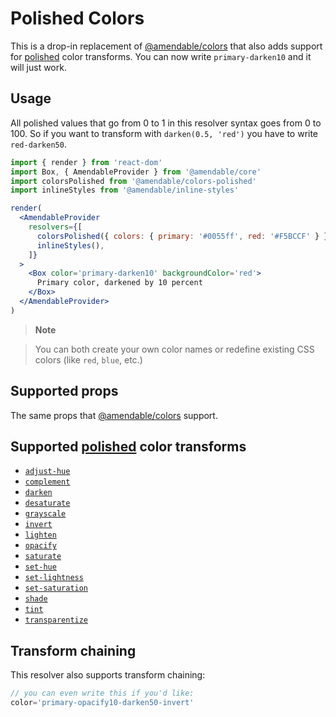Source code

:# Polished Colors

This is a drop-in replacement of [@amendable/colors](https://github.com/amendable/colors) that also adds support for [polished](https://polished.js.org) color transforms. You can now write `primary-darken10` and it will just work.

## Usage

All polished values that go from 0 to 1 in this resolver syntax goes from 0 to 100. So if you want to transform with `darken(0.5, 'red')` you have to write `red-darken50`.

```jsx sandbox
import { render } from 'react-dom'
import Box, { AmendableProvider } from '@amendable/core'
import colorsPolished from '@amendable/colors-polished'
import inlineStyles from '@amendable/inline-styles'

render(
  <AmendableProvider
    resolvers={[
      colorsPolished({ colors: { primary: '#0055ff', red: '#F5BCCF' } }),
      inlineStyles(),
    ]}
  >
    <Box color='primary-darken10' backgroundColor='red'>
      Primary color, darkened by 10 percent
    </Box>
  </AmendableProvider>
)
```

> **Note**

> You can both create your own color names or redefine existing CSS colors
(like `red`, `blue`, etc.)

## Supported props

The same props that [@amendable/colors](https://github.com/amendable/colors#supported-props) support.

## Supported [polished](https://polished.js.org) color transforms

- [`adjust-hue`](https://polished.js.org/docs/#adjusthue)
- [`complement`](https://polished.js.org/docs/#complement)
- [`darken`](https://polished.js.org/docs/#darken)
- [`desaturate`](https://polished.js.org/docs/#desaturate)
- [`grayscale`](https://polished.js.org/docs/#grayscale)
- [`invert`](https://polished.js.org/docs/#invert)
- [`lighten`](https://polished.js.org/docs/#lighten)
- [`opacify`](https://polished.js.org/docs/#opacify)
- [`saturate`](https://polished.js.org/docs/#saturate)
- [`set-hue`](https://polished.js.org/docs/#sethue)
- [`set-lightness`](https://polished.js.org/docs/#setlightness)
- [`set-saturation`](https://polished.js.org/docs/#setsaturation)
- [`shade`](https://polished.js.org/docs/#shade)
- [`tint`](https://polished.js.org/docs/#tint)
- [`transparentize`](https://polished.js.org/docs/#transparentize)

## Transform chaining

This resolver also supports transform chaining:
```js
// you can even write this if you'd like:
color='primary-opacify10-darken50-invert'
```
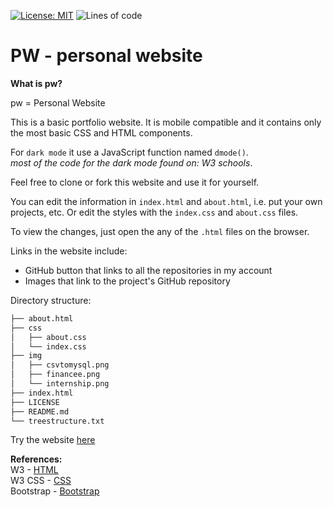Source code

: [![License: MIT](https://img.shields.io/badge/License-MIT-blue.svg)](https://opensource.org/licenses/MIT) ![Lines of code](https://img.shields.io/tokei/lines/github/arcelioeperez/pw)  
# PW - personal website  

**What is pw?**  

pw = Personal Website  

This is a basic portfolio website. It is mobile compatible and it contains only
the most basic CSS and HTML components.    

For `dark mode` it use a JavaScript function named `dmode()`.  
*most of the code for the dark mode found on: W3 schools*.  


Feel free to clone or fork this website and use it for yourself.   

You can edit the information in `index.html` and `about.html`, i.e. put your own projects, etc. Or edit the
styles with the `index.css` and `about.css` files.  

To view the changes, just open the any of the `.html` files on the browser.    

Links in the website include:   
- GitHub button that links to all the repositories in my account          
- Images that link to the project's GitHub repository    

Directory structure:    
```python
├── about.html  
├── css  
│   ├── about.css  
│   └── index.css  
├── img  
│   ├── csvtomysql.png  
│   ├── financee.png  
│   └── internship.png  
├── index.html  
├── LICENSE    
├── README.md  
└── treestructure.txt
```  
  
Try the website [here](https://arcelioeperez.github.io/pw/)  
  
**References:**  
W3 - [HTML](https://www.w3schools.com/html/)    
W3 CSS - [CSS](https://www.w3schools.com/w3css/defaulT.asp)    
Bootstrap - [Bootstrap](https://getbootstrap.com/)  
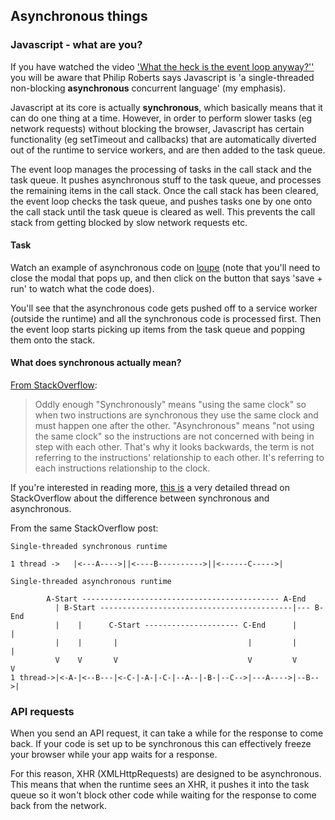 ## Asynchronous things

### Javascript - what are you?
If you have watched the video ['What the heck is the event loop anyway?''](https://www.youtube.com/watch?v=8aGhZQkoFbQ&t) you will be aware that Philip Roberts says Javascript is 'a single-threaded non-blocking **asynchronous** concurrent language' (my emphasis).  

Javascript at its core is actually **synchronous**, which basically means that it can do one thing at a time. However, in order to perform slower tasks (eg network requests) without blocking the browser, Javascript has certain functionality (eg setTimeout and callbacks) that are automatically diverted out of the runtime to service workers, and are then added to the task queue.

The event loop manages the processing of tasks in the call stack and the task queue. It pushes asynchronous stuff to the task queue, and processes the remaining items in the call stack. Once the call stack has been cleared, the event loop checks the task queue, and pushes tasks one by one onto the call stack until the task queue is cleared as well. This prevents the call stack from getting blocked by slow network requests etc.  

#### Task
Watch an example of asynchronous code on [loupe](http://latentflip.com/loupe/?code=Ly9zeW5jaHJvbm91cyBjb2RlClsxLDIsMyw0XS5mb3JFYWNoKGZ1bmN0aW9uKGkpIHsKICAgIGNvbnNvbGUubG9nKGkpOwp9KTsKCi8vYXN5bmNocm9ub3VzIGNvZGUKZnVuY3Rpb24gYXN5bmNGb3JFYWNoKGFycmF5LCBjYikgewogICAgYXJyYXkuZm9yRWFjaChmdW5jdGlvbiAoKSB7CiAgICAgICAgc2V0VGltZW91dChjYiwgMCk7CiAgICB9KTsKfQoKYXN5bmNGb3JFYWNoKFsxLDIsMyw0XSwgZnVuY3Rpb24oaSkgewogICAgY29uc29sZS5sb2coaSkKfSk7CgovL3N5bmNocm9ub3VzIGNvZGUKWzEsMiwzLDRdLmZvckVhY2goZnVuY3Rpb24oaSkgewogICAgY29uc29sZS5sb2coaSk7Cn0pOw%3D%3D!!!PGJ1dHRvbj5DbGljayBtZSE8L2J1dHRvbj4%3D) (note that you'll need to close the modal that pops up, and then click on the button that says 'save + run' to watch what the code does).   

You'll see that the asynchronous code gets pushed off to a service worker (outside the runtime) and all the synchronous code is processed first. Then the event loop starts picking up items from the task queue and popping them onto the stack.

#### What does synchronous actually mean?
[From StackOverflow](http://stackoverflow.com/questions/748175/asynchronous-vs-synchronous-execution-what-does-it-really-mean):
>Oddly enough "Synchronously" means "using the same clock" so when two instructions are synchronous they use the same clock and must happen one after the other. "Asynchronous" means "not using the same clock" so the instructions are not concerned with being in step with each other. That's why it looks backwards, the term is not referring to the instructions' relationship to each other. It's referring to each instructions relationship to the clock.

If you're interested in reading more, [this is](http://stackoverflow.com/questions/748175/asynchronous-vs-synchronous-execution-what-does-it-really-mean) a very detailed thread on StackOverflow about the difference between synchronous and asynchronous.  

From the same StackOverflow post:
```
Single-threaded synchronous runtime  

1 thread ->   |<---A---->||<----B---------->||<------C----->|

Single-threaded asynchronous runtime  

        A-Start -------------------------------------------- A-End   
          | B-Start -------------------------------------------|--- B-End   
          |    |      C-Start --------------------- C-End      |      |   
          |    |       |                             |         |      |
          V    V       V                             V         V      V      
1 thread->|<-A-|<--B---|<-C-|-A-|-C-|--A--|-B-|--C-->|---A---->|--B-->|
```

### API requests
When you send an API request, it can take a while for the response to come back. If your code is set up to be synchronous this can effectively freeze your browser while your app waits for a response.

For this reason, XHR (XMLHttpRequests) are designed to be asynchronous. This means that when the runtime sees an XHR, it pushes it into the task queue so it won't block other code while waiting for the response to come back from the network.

---

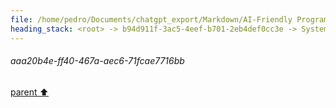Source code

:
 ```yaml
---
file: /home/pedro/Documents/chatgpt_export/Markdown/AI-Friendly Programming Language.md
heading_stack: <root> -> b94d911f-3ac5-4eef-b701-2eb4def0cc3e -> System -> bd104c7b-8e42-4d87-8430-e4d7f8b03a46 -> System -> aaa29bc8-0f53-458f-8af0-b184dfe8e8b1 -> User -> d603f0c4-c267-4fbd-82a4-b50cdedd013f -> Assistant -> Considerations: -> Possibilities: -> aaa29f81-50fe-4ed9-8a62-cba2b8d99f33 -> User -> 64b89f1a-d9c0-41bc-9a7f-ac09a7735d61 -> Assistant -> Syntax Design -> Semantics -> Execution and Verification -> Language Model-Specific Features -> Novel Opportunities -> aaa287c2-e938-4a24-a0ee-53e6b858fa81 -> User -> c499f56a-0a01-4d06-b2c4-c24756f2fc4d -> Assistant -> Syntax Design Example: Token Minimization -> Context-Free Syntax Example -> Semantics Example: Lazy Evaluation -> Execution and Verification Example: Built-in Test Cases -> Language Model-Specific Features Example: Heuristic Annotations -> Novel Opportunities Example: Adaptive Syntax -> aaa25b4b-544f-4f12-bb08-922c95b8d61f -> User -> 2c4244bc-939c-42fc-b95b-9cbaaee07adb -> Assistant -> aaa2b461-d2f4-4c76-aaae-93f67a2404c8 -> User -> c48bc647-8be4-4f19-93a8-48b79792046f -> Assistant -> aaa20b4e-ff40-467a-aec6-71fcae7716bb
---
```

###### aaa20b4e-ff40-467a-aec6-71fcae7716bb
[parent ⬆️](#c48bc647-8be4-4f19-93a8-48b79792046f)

* What you need to do: Tally the lines in the records that contain "threaded", then give only the tally.

* Answer section: 3